Despite the red ink and bad blood, the fund's losses were largely in line with public funds outside Japan, according to Wilshire Associates' Trust Universe Comparison Service.

Moreover, the pension investment fund's strategy of buying stocks in a falling market turned out to be shrewd: the Nikkei 225 has risen 35 percent since April. Instead of being concerned about individual stocks and industries, Mr. Terada pays attention to producing needed returns. To that end, he is studying whether to invest in real estate, hedge funds and other alternative investments.

The question is not only whether Mr. Terada's moves can produce the return of 4.5 percent that is the target of the pension investment fund, but also whether they will be enough to cover the decline in workers' contributions and the rising payouts that retirees demand. Policy makers have endlessly debated the issues, and few of the proposed solutions are expected to solve the problems.

"The Koizumi cabinet has a time bomb - the national pension plan - and no one wants to touch it," said Kunji Okue, an economist at Dresdner Kleinwort Wasserstein, referring to Prime Minister Junichiro Koizumi. "If I were Terada, I wouldn't take that job."

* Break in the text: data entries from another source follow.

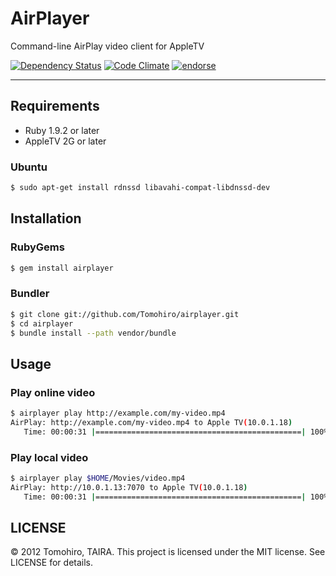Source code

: AirPlayer
================================================================================

Command-line AirPlay video client for AppleTV

[![Dependency Status](https://gemnasium.com/Tomohiro/airplayer.png)](https://gemnasium.com/Tomohiro/airplayer)
[![Code Climate](https://codeclimate.com/badge.png)](https://codeclimate.com/github/Tomohiro/airplayer)
[![endorse](http://api.coderwall.com/tomohiro/endorsecount.png)](http://coderwall.com/tomohiro)


---


Requirements
-------------------------------------------------------------------------------

- Ruby 1.9.2 or later
- AppleTV 2G or later


### Ubuntu

```sh
$ sudo apt-get install rdnssd libavahi-compat-libdnssd-dev
```


Installation
--------------------------------------------------------------------------------

### RubyGems

```sh
$ gem install airplayer
```

### Bundler

```sh
$ git clone git://github.com/Tomohiro/airplayer.git
$ cd airplayer
$ bundle install --path vendor/bundle
```


Usage
--------------------------------------------------------------------------------

### Play online video

```sh
$ airplayer play http://example.com/my-video.mp4
AirPlay: http://example.com/my-video.mp4 to Apple TV(10.0.1.18)
   Time: 00:00:31 |==============================================| 100% Complete
```

### Play local video

```sh
$ airplayer play $HOME/Movies/video.mp4
AirPlay: http://10.0.1.13:7070 to Apple TV(10.0.1.18)
   Time: 00:00:31 |==============================================| 100% Complete
```


LICENSE
--------------------------------------------------------------------------------

&copy; 2012 Tomohiro, TAIRA.
This project is licensed under the MIT license.
See LICENSE for details.
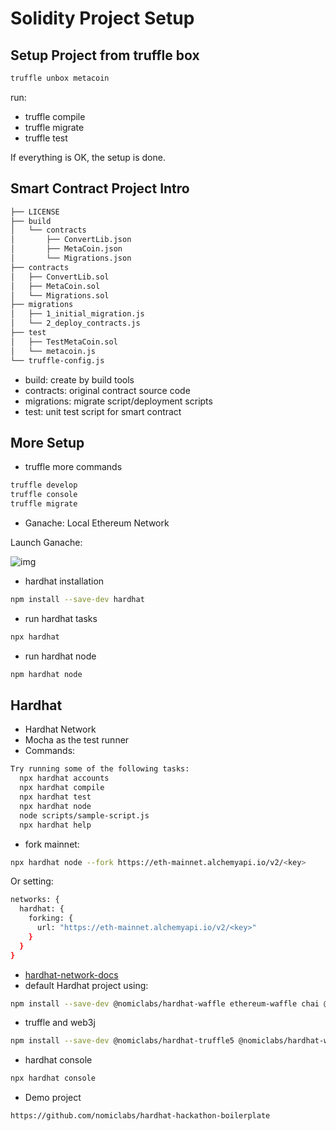 # Solidity Project Setup


## Setup Project from truffle box

```sh
truffle unbox metacoin
```

run:

- truffle compile
- truffle migrate
- truffle test

If everything is OK, the setup is done.

## Smart Contract Project Intro

```sh
├── LICENSE
├── build 
│   └── contracts
│       ├── ConvertLib.json
│       ├── MetaCoin.json
│       └── Migrations.json
├── contracts
│   ├── ConvertLib.sol
│   ├── MetaCoin.sol
│   └── Migrations.sol
├── migrations
│   ├── 1_initial_migration.js
│   └── 2_deploy_contracts.js
├── test
│   ├── TestMetaCoin.sol
│   └── metacoin.js
└── truffle-config.js
```

- build: create by build tools
- contracts: original contract source code
- migrations: migrate script/deployment scripts
- test: unit test script for smart contract

## More Setup 

- truffle more commands

```sh
truffle develop
truffle console
truffle migrate
```

- Ganache: Local Ethereum Network

Launch Ganache:

![img](https://www.trufflesuite.com/img/docs/ganache/quickstart/accounts.png)

- hardhat installation

```sh
npm install --save-dev hardhat
```

- run hardhat tasks
```sh
npx hardhat
```

- run hardhat node

```sh
npm hardhat node
```

## Hardhat

- Hardhat Network
- Mocha as the test runner
- Commands:
```sh
Try running some of the following tasks:
  npx hardhat accounts
  npx hardhat compile
  npx hardhat test
  npx hardhat node
  node scripts/sample-script.js
  npx hardhat help
```
- fork mainnet: 
```sh
npx hardhat node --fork https://eth-mainnet.alchemyapi.io/v2/<key>
```
Or setting:
```sh
networks: {
  hardhat: {
    forking: {
      url: "https://eth-mainnet.alchemyapi.io/v2/<key>"
    }
  }
}
```
- [hardhat-network-docs](https://hardhat.org/hardhat-network/)
- default Hardhat project using:

```sh
npm install --save-dev @nomiclabs/hardhat-waffle ethereum-waffle chai @nomiclabs/hardhat-ethers ethers
```
- truffle and web3j

```sh
npm install --save-dev @nomiclabs/hardhat-truffle5 @nomiclabs/hardhat-web3 web3
```

- hardhat console

```sh
npx hardhat console
```

- Demo project

```sh
https://github.com/nomiclabs/hardhat-hackathon-boilerplate
```
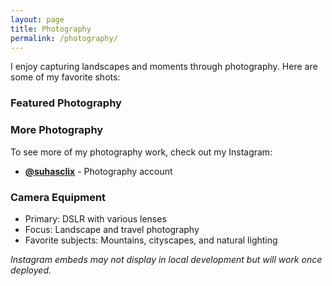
 ```yaml
---
layout: page
title: Photography
permalink: /photography/
---
```


I enjoy capturing landscapes and moments through photography. Here are some of my favorite shots:

### Featured Photography

<!-- Instagram embed placeholders - these will work when deployed -->
<blockquote class="instagram-media" data-instgrm-captioned data-instgrm-permalink="https://www.instagram.com/p/" data-instgrm-version="14"></blockquote>

### More Photography

To see more of my photography work, check out my Instagram:
- **[@suhasclix](https://www.instagram.com/suhasclix/)** - Photography account

### Camera Equipment

- Primary: DSLR with various lenses  
- Focus: Landscape and travel photography
- Favorite subjects: Mountains, cityscapes, and natural lighting

*Instagram embeds may not display in local development but will work once deployed.*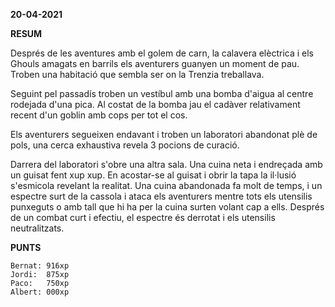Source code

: **20-04-2021**

**RESUM**

Després de les aventures amb el golem de carn, la calavera elèctrica i els
Ghouls amagats en barrils els aventurers guanyen un moment de pau. Troben una
habitació que sembla ser on la Trenzia treballava.

Seguint pel passadís troben un vestíbul amb una bomba d'aigua al centre
rodejada d'una pica. Al costat de la bomba jau el cadàver relativament recent
d'un goblin amb cops per tot el cos.

Els aventurers segueixen endavant i troben un laboratori abandonat plè de pols,
una cerca exhaustiva revela 3 pocions de curació.

Darrera del laboratori s'obre una altra sala. Una cuina neta i endreçada amb un
guisat fent xup xup. En acostar-se al guisat i obrir la tapa la il·lusió
s'esmicola revelant la realitat. Una cuina abandonada fa molt de temps, i un
espectre surt de la cassola i ataca els aventurers mentre tots els utensilis
punxeguts o amb tall que hi ha per la cuina surten volant cap a ells. Després
de un combat curt i efectiu, el espectre és derrotat i els utensilis
neutralitzats.

**PUNTS**

```
Bernat: 916xp
Jordi:  875xp
Paco:   750xp  
Albert: 000xp 
```
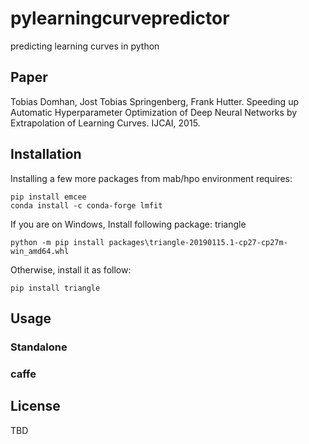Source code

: # pylearningcurvepredictor
predicting learning curves in python



## Paper
Tobias Domhan, Jost Tobias Springenberg, Frank Hutter. Speeding up Automatic Hyperparameter Optimization of Deep Neural Networks by Extrapolation of Learning Curves. IJCAI, 2015.

## Installation

Installing a few more packages from mab/hpo environment requires:
```
pip install emcee
conda install -c conda-forge lmfit
```

If you are on Windows, Install following package: triangle
```
python -m pip install packages\triangle-20190115.1-cp27-cp27m-win_amd64.whl
```

Otherwise, install it as follow:
```
pip install triangle
```

## Usage
### Standalone

### caffe


## License
TBD
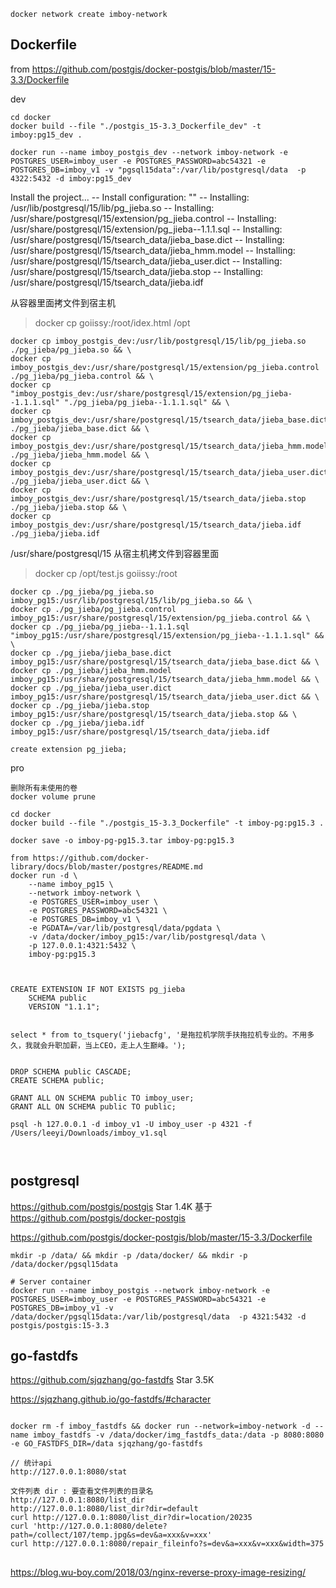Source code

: 

```
docker network create imboy-network
```


## Dockerfile
from  https://github.com/postgis/docker-postgis/blob/master/15-3.3/Dockerfile

dev
```
cd docker
docker build --file "./postgis_15-3.3_Dockerfile_dev" -t imboy:pg15_dev .

docker run --name imboy_postgis_dev --network imboy-network -e POSTGRES_USER=imboy_user -e POSTGRES_PASSWORD=abc54321 -e POSTGRES_DB=imboy_v1 -v "pgsql15data":/var/lib/postgresql/data  -p 4322:5432 -d imboy:pg15_dev
```

Install the project...
-- Install configuration: ""
-- Installing: /usr/lib/postgresql/15/lib/pg_jieba.so
-- Installing: /usr/share/postgresql/15/extension/pg_jieba.control
-- Installing: /usr/share/postgresql/15/extension/pg_jieba--1.1.1.sql
-- Installing: /usr/share/postgresql/15/tsearch_data/jieba_base.dict
-- Installing: /usr/share/postgresql/15/tsearch_data/jieba_hmm.model
-- Installing: /usr/share/postgresql/15/tsearch_data/jieba_user.dict
-- Installing: /usr/share/postgresql/15/tsearch_data/jieba.stop
-- Installing: /usr/share/postgresql/15/tsearch_data/jieba.idf

从容器里面拷文件到宿主机
> docker cp goiissy:/root/idex.html /opt
```
docker cp imboy_postgis_dev:/usr/lib/postgresql/15/lib/pg_jieba.so ./pg_jieba/pg_jieba.so && \
docker cp imboy_postgis_dev:/usr/share/postgresql/15/extension/pg_jieba.control ./pg_jieba/pg_jieba.control && \
docker cp "imboy_postgis_dev:/usr/share/postgresql/15/extension/pg_jieba--1.1.1.sql" "./pg_jieba/pg_jieba--1.1.1.sql" && \
docker cp imboy_postgis_dev:/usr/share/postgresql/15/tsearch_data/jieba_base.dict ./pg_jieba/jieba_base.dict && \
docker cp imboy_postgis_dev:/usr/share/postgresql/15/tsearch_data/jieba_hmm.model ./pg_jieba/jieba_hmm.model && \
docker cp imboy_postgis_dev:/usr/share/postgresql/15/tsearch_data/jieba_user.dict ./pg_jieba/jieba_user.dict && \
docker cp imboy_postgis_dev:/usr/share/postgresql/15/tsearch_data/jieba.stop ./pg_jieba/jieba.stop && \
docker cp imboy_postgis_dev:/usr/share/postgresql/15/tsearch_data/jieba.idf ./pg_jieba/jieba.idf
```
/usr/share/postgresql/15
从宿主机拷文件到容器里面
> docker cp /opt/test.js goiissy:/root
```
docker cp ./pg_jieba/pg_jieba.so imboy_pg15:/usr/lib/postgresql/15/lib/pg_jieba.so && \
docker cp ./pg_jieba/pg_jieba.control imboy_pg15:/usr/share/postgresql/15/extension/pg_jieba.control && \
docker cp ./pg_jieba/pg_jieba--1.1.1.sql "imboy_pg15:/usr/share/postgresql/15/extension/pg_jieba--1.1.1.sql" && \
docker cp ./pg_jieba/jieba_base.dict imboy_pg15:/usr/share/postgresql/15/tsearch_data/jieba_base.dict && \
docker cp ./pg_jieba/jieba_hmm.model imboy_pg15:/usr/share/postgresql/15/tsearch_data/jieba_hmm.model && \
docker cp ./pg_jieba/jieba_user.dict imboy_pg15:/usr/share/postgresql/15/tsearch_data/jieba_user.dict && \
docker cp ./pg_jieba/jieba.stop imboy_pg15:/usr/share/postgresql/15/tsearch_data/jieba.stop && \
docker cp ./pg_jieba/jieba.idf imboy_pg15:/usr/share/postgresql/15/tsearch_data/jieba.idf

create extension pg_jieba;
```

pro
```
删除所有未使用的卷
docker volume prune

cd docker
docker build --file "./postgis_15-3.3_Dockerfile" -t imboy-pg:pg15.3 .

docker save -o imboy-pg-pg15.3.tar imboy-pg:pg15.3

from https://github.com/docker-library/docs/blob/master/postgres/README.md
docker run -d \
    --name imboy_pg15 \
    --network imboy-network \
    -e POSTGRES_USER=imboy_user \
    -e POSTGRES_PASSWORD=abc54321 \
    -e POSTGRES_DB=imboy_v1 \
    -e PGDATA=/var/lib/postgresql/data/pgdata \
    -v /data/docker/imboy_pg15:/var/lib/postgresql/data \
    -p 127.0.0.1:4321:5432 \
    imboy-pg:pg15.3



CREATE EXTENSION IF NOT EXISTS pg_jieba
    SCHEMA public
    VERSION "1.1.1";


select * from to_tsquery('jiebacfg', '是拖拉机学院手扶拖拉机专业的。不用多久，我就会升职加薪，当上CEO，走上人生巅峰。');


DROP SCHEMA public CASCADE;
CREATE SCHEMA public;

GRANT ALL ON SCHEMA public TO imboy_user;
GRANT ALL ON SCHEMA public TO public;

psql -h 127.0.0.1 -d imboy_v1 -U imboy_user -p 4321 -f /Users/leeyi/Downloads/imboy_v1.sql



```

## postgresql
https://github.com/postgis/postgis Star 1.4K
基于 https://github.com/postgis/docker-postgis

https://github.com/postgis/docker-postgis/blob/master/15-3.3/Dockerfile

```
mkdir -p /data/ && mkdir -p /data/docker/ && mkdir -p /data/docker/pgsql15data

# Server container
docker run --name imboy_postgis --network imboy-network -e POSTGRES_USER=imboy_user -e POSTGRES_PASSWORD=abc54321 -e POSTGRES_DB=imboy_v1 -v /data/docker/pgsql15data:/var/lib/postgresql/data  -p 4321:5432 -d postgis/postgis:15-3.3
```

## go-fastdfs
https://github.com/sjqzhang/go-fastdfs Star 3.5K

https://sjqzhang.github.io/go-fastdfs/#character

```

docker rm -f imboy_fastdfs && docker run --network=imboy-network -d --name imboy_fastdfs -v /data/docker/img_fastdfs_data:/data -p 8080:8080 -e GO_FASTDFS_DIR=/data sjqzhang/go-fastdfs

// 统计api
http://127.0.0.1:8080/stat

文件列表 dir : 要查看文件列表的目录名
http://127.0.0.1:8080/list_dir
http://127.0.0.1:8080/list_dir?dir=default
curl http://127.0.0.1:8080/list_dir?dir=location/20235
curl 'http://127.0.0.1:8080/delete?path=/collect/107/temp.jpg&s=dev&a=xxx&v=xxx'
curl http://127.0.0.1:8080/repair_fileinfo?s=dev&a=xxx&v=xxx&width=375
```

##

https://blog.wu-boy.com/2018/03/nginx-reverse-proxy-image-resizing/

Mr. Okue estimates that the pension investment fund will run cumulative deficits worth 27 trillion yen over the next five years because interest rates are so low. That would force the government to dig deeper into the fund's reserves to meet its pension obligations. That may not come about, of course, if Japan's stock market and bond yields keep rising and the economy truly recovers.

REGARDLESS, the investment fund will play an increasingly prominent role in the world's financial markets in coming years.

The pension investment fund is expected to manage 97.2 trillion yen ($870 billion), more than the economy of Canada, by March 2009. Of that pool, 11.6 trillion yen ($103 billion ) will be invested in foreign stock markets.

That should make the fund an even more formidable player on Wall Street, and in other major markets, and make Mr. Terada's policies that much more relevant to the world beyond Japan.